El director filma eso que podría pensarse como abstracto -el duelo- y sin embargo se hace físico en los rostros de sus personajes y en la luz que los rodea.

Hay un grupo de películas litoraleñas en las que la planicie parece signar las vidas de los personajes, y también las formas y el decurso de cada una de ellas. Es el caso de las firmadas por Iván Fund (Hoy no tuve miedo, Vendrán lluvias suaves); alguna de Santiago Loza (La Paz), cordobés de origen; una en colaboración entre Loza y Fund (Los labios, punto alto de esta corriente de films) y las Eduardo Crespo (Crespo, Tan cerca como pueda). Ellos tres constituyen un núcleo creativo, y suelen alternarse las funciones de dirección, producción y dirección de fotografía. Presentada en Competencia Oficial en los Festivales de San Sebastián y Mar del Plata, coproducida y coescrita por Loza, dirigida por Crespo, Nosotros nunca moriremos es uno de los films más logrados de este grupo o corriente, a la vez que representa a cabalidad la ética y estética que los animan.

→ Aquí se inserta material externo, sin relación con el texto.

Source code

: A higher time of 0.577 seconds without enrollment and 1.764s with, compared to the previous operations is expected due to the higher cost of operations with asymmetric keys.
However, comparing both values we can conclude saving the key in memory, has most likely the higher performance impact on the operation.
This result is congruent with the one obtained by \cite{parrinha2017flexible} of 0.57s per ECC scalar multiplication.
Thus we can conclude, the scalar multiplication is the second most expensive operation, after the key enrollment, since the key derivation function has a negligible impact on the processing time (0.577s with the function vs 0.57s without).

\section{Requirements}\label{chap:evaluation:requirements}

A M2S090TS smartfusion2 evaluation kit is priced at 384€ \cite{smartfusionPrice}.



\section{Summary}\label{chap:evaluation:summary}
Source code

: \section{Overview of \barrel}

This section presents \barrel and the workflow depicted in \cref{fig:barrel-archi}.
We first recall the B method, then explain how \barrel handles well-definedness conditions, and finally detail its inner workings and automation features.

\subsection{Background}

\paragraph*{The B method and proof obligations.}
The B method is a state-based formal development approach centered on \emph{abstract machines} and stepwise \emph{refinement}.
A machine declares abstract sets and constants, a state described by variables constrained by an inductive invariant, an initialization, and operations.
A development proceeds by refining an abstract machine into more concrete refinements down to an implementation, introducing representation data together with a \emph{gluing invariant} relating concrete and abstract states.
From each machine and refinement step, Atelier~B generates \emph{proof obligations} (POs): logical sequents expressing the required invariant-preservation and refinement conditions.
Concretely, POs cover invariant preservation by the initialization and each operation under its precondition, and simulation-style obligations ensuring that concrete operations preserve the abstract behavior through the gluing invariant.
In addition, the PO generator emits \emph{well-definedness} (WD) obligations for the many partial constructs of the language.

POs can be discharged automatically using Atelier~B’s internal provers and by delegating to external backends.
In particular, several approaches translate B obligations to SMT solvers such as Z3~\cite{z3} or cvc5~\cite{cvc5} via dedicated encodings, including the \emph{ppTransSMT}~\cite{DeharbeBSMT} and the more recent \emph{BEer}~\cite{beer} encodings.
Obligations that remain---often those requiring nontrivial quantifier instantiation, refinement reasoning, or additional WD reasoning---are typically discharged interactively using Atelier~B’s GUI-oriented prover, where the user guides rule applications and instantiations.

El estilo y la narración surgen de las características del lugar y de los personajes. Tierras llanas, cielos amplios, horizontes despejados, casas bajas, gente se diría que “sin atributos” a la vista. Este grupo de películas suelen carecer de picos dramáticos, aunque Nosotros nunca moriremos se abre con uno, y fuerte. Un muchacho de a caballo descubre a un joven muerto en lo que alguna vez fue una casa, en medio de la vegetación. Lo que podría dar inicio a una de esas series, generalmente nórdicas, que siempre comienzan con una chica asesinada y derivan en una investigación hecha por dos detectives de caracteres diversos (un hombre, una mujer), aquí da lugar simplemente a un duelo. El duelo de la madre del muchacho (Romina Escobar) y de su hermano menor (Rodrigo Santana) que viajan hasta allí desde la ciudad, instalándose en un hotel mientras completan los trámites del caso.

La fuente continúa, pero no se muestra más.